TO DO – Begin at the line with "THREAD HERE: **" and write out every line after it, exactly, through the last line below, adding nothing.
[EXERCISE DATA Boundary: Start]
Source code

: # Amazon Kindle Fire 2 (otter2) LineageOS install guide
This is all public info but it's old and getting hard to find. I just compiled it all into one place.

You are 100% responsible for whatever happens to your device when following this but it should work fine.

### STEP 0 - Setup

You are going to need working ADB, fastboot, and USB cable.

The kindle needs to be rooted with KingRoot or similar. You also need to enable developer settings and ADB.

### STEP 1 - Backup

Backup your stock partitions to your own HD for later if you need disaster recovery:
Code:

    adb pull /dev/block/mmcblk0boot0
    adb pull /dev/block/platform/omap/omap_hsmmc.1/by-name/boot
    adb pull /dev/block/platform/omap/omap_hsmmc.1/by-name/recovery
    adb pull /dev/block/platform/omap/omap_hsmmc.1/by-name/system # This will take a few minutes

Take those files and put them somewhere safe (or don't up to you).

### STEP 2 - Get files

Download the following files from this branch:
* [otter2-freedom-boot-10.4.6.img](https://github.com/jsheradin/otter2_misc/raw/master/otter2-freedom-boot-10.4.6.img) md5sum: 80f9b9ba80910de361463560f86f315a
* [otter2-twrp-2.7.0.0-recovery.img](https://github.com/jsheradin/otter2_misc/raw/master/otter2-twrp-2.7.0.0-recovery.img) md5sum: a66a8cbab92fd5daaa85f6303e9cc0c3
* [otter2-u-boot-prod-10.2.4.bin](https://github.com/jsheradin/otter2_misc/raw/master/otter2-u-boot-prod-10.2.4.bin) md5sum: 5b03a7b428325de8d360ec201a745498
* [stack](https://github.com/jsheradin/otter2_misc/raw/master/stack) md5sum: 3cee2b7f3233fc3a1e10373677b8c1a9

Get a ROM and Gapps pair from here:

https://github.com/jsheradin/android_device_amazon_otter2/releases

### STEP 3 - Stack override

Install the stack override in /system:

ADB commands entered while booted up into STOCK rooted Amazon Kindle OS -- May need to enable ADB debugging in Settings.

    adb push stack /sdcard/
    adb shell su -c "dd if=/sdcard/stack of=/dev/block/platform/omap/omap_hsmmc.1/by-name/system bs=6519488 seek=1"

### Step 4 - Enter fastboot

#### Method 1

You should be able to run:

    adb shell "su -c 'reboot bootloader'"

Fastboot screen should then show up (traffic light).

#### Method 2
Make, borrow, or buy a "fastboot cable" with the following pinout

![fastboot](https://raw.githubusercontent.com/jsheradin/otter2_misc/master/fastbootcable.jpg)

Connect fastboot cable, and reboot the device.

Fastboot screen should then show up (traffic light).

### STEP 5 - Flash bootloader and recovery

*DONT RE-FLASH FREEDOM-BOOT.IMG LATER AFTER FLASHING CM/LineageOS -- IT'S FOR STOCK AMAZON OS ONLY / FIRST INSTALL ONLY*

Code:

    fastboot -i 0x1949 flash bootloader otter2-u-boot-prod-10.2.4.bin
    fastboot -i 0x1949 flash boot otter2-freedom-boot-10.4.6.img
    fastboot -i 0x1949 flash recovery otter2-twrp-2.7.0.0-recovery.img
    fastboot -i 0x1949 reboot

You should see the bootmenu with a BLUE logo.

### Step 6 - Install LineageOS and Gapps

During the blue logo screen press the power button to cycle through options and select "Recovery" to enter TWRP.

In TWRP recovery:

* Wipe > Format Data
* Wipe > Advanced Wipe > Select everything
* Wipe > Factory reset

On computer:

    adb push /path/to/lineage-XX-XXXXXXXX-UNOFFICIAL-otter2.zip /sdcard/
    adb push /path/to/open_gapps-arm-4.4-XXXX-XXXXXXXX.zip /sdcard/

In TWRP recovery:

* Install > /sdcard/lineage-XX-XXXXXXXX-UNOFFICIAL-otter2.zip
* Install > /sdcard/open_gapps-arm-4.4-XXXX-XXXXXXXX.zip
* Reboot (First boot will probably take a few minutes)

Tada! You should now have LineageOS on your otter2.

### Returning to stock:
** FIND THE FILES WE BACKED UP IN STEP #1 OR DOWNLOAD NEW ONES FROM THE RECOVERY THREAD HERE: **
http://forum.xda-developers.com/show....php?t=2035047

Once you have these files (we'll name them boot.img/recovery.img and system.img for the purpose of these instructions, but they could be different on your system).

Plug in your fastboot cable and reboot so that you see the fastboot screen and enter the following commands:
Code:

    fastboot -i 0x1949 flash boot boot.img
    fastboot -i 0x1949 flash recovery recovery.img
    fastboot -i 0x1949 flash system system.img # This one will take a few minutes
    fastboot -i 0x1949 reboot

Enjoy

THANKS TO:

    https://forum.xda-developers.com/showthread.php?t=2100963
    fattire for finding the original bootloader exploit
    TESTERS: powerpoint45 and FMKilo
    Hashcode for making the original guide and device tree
[EXERCISE DATA Boundary: End]
SOLUTION –
** FIND THE FILES WE BACKED UP IN STEP #1 OR DOWNLOAD NEW ONES FROM THE RECOVERY THREAD HERE: **
http://forum.xda-developers.com/show....php?t=2035047

Once you have these files (we'll name them boot.img/recovery.img and system.img for the purpose of these instructions, but they could be different on your system).

Plug in your fastboot cable and reboot so that you see the fastboot screen and enter the following commands:
Code:

    fastboot -i 0x1949 flash boot boot.img
    fastboot -i 0x1949 flash recovery recovery.img
    fastboot -i 0x1949 flash system system.img # This one will take a few minutes
    fastboot -i 0x1949 reboot

Enjoy

THANKS TO:

    https://forum.xda-developers.com/showthread.php?t=2100963
    fattire for finding the original bootloader exploit
    TESTERS: powerpoint45 and FMKilo
    Hashcode for making the original guide and device tree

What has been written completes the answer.